Erstellt am 29. März 2016, 18:03

von APA/Red

Neun Verkehrstote am Osterwochenende. Das vergangene Wochenende war gemessen an den Verkehrstoten das blutigste Osterwochenende seit elf Jahren. Neun Menschen kamen von Karfreitag bis Ostermontag ums Leben. 2005 hatte es zehn Tote auf Österreichs Straßen gegeben.

 |  NOEN, APA

 Das Innenministerium ging in der vorläufigen Bilanz am Dienstag zunächst von sieben Opfern aus, in Niederösterreich wurde jedoch ein Unfallzeitpunkt nachträglich korrigiert.

Nach einem Unfall mit zwei Toten auf der Semmering-Schnellstraße (S6) bei Schottwien (Bezirk Neunkirchen) meldete sich am Dienstag der 31-jährige Zulassungsbesitzer des Autos. Der Mann gab an, am Steuer gesessen zu sein. Die Unfallzeit wurde daraufhin in einer Polizeiaussendung von ursprünglich Dienstag, kurz nach Mitternacht, auf Ostermontag, 23.41 Uhr, berichtigt. Bei dem Unfall beim Grasbergtunnel waren ein 17-Jähriger und eine 28-Jährige ums Leben gekommen.

Der Unfall gehöre damit zur Unfallbilanz des Osterwochenendes dazu, hieß es am Dienstagnachmittag auf APA-Anfrage aus dem Innenministerium. In der Statistik wird der Zeitraum von Karfreitag ab 00.00 Uhr bis 24.00 Uhr am Ostermontag erfasst. Aufgrund einer 30-Tage-Frist können zu der vorläufigen Bilanz noch weitere Unfälle hinzukommen.

Inklusive dem Unfall auf der S6 gab es damit heuer zu Ostern 215 Verkehrsunfälle mit Personenschaden, im Vorjahr waren es 230. Bei diesen Unglücken wurden laut Innenministerium insgesamt 275 Menschen verletzt, einer mehr als im Jahr 2015.

Auf Niederösterreichs Straßen kamen am Wochenende vier Menschen ums Leben. In Oberösterreich und der Steiermark waren es je zwei und in Tirol ein Verkehrstoter. Bei drei der Toten handelte es sich um Pkw-Lenker, drei weitere waren Auto-Insassen. Die drei anderen Getöteten waren in ein Microcar-, ein Lkw- und ein Motorrad-Lenker. Drei der Verkehrstoten waren über 80, die weiteren sechs Opfer zwischen 17 und 60 Jahre alt.

Als Ursachen der tödlichen Unfälle wurden zwei Mal Vorrangverletzungen an Kreuzungen und je ein Mal nicht angepasste Geschwindigkeit, Unachtsamkeit, Übermüdung, ein Schwächeanfall und die mangelnde Sicherung eines Fahrzeuges gegen Abrollen auf einem Parkplatz angenommen. Der Grund für den Unfall auf der S6 war noch unklar.

Im Jahr 1976 hatte das Osterwochenende 39 Menschenleben auf den Straßen gefordert. In den Jahren 2000 und 2004 gab es 17 Verkehrstote. Seit 2006 blieben die Opferzahlen im einstelligen Bereich, den geringsten Blutzoll gab es mit einem Todesopfer zu Ostern vor drei Jahren.
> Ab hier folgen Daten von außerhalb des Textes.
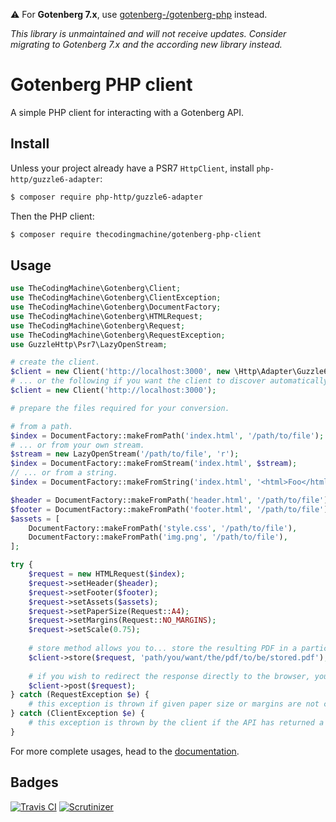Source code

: ⚠️ For **Gotenberg 7.x**, use [gotenberg-/gotenberg-php](https://github.com/gotenberg/gotenberg-php) instead.

_This library is unmaintained and will not receive updates. Consider migrating to *Gotenberg 7.x* and the according new library instead._

# Gotenberg PHP client

A simple PHP client for interacting with a Gotenberg API.

## Install

Unless your project already have a PSR7 `HttpClient`, install `php-http/guzzle6-adapter`:

```bash
$ composer require php-http/guzzle6-adapter
```

Then the PHP client:

```bash
$ composer require thecodingmachine/gotenberg-php-client
```

## Usage

```php
use TheCodingMachine\Gotenberg\Client;
use TheCodingMachine\Gotenberg\ClientException;
use TheCodingMachine\Gotenberg\DocumentFactory;
use TheCodingMachine\Gotenberg\HTMLRequest;
use TheCodingMachine\Gotenberg\Request;
use TheCodingMachine\Gotenberg\RequestException;
use GuzzleHttp\Psr7\LazyOpenStream;

# create the client.
$client = new Client('http://localhost:3000', new \Http\Adapter\Guzzle6\Client());
# ... or the following if you want the client to discover automatically an installed implementation of the PSR7 `HttpClient`.
$client = new Client('http://localhost:3000');

# prepare the files required for your conversion.

# from a path.
$index = DocumentFactory::makeFromPath('index.html', '/path/to/file');
# ... or from your own stream.
$stream = new LazyOpenStream('/path/to/file', 'r');
$index = DocumentFactory::makeFromStream('index.html', $stream);
// ... or from a string.
$index = DocumentFactory::makeFromString('index.html', '<html>Foo</html>');

$header = DocumentFactory::makeFromPath('header.html', '/path/to/file');
$footer = DocumentFactory::makeFromPath('footer.html', '/path/to/file');
$assets = [
    DocumentFactory::makeFromPath('style.css', '/path/to/file'),
    DocumentFactory::makeFromPath('img.png', '/path/to/file'),
];

try {
    $request = new HTMLRequest($index);
    $request->setHeader($header);
    $request->setFooter($footer);
    $request->setAssets($assets);
    $request->setPaperSize(Request::A4);
    $request->setMargins(Request::NO_MARGINS);
    $request->setScale(0.75);
    
    # store method allows you to... store the resulting PDF in a particular destination.
    $client->store($request, 'path/you/want/the/pdf/to/be/stored.pdf');
    
    # if you wish to redirect the response directly to the browser, you may also use:
    $client->post($request);          
} catch (RequestException $e) {
    # this exception is thrown if given paper size or margins are not correct.
} catch (ClientException $e) {
    # this exception is thrown by the client if the API has returned a code != 200.
}
```

For more complete usages, head to the [documentation](https://gotenberg.dev/).

## Badges

[![Travis CI](https://travis-ci.org/thecodingmachine/gotenberg-php-client.svg?branch=master)](https://travis-ci.org/thecodingmachine/gotenberg-php-client)
[![Scrutinizer](https://scrutinizer-ci.com/g/thecodingmachine/gotenberg-php-client/badges/quality-score.png?b=master)](https://scrutinizer-ci.com/g/thecodingmachine/gotenberg-php-client/?branch=master)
Von Jahresbeginn bis 28. März kamen inklusive dem Unfall auf der S6 auf Österreichs Straßen 75 Menschen ums Leben. Das waren jeweils weniger als im Vergleichszeitraum der beiden Vorjahre. 2015 gab es zum gleichen Zeitpunkt des Jahres 82 Tote, 2014 waren es 108.

Die Polizei führte zu Ostern verstärkte Verkehrsüberwachungen durch. 74.322 Kraftfahrzeuglenker wurden wegen Überschreitung der höchst zulässigen Geschwindigkeit beanstandet, hieß es in der Aussendung des Innenministeriums weiter. Das waren 45 Prozent mehr als im Vorjahr. Wegen Trunkenheit am Steuer gab es 315 Anzeigen, das waren zwölf Alkolenker mehr als im Jahr 2015. 155 Lenkern wurde am Osterwochenende der Führerschein oder der Mopedausweis vorläufig abgenommen.